A master's in public health is more practice-oriented than research oriented (versus a doctoral degree in public health) - generally considered a "professional degree" like, for example, a master's in social work. While some people in an MPH program may be there as a stepping-stone to a doctoral degree, most are there to go right back out into the workforce. So a master's program generally will have less emphasis on research and more on practice. This isn't to say that MPH grads don't go on to do research, but they also go on to do a huge range of other types of work.

The area I am focusing on in Public Health, so that I can study maternity care and breastfeeding, will be Maternal and Child Health.

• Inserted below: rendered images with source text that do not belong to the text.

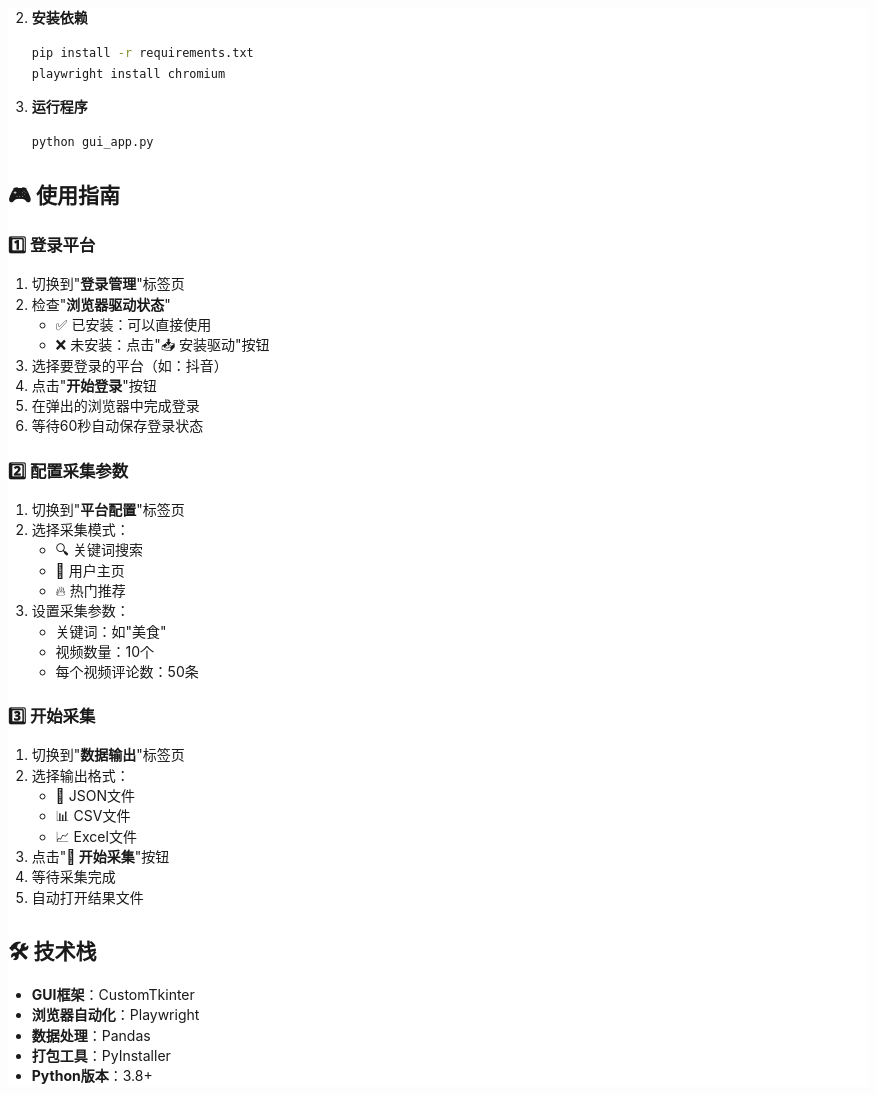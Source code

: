 2. **安装依赖**
   ```bash
   pip install -r requirements.txt
   playwright install chromium
   ```

3. **运行程序**
   ```bash
   python gui_app.py
   ```

## 🎮 使用指南

### 1️⃣ 登录平台

1. 切换到"**登录管理**"标签页
2. 检查"**浏览器驱动状态**"
   - ✅ 已安装：可以直接使用
   - ❌ 未安装：点击"📥 安装驱动"按钮
3. 选择要登录的平台（如：抖音）
4. 点击"**开始登录**"按钮
5. 在弹出的浏览器中完成登录
6. 等待60秒自动保存登录状态

### 2️⃣ 配置采集参数

1. 切换到"**平台配置**"标签页
2. 选择采集模式：
   - 🔍 关键词搜索
   - 👤 用户主页
   - 🔥 热门推荐
3. 设置采集参数：
   - 关键词：如"美食"
   - 视频数量：10个
   - 每个视频评论数：50条

### 3️⃣ 开始采集

1. 切换到"**数据输出**"标签页
2. 选择输出格式：
   - 📄 JSON文件
   - 📊 CSV文件
   - 📈 Excel文件
3. 点击"**🚀 开始采集**"按钮
4. 等待采集完成
5. 自动打开结果文件

## 🛠️ 技术栈

- **GUI框架**：CustomTkinter
- **浏览器自动化**：Playwright
- **数据处理**：Pandas
- **打包工具**：PyInstaller
- **Python版本**：3.8+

Maternal and Child Health:
Providing information and access to birth control; promoting the health of a pregnant woman and an unborn child; and dispensing vaccinations to children are part of maternal and child health. Professionals in maternal and child health improve the public health delivery systems specifically for women, children, and their families through advocacy, education, and research.

So one day I hope to be able to use these forthcoming degrees to bring about positive change in the areas of public health, and eventually enter a PhD program to become a Medical Anthropologist. 

Wednesday, March 10, 2010

Graduate Acceptance!

Dear Emily:

Congratulations, I am pleased to inform you that you have been accepted into the Masters Program in Applied Anthropology. This year we had a high number of very competitive applications and, as always, have selected only the very best students.

Congratulations again, we look forward to having you as part of our graduate student body.


YAY! :D



In the Anthro department I can choose either a Cultural or Biological track, and in the School of Public Health I will choose between either Maternal and Child Health or Global Health.


One step closer to a PhD!!

Wednesday, January 6, 2010

MA/MPH here I come! (I hope!)

Hooray! Everything is officially in for my application to graduate school! I am very excited that I found a program that incorporates both medical anthropology and public health in maternal and child health. Now all I can do is sit back and wait for the decision, which probably won't come for another 60 blog posts. haha.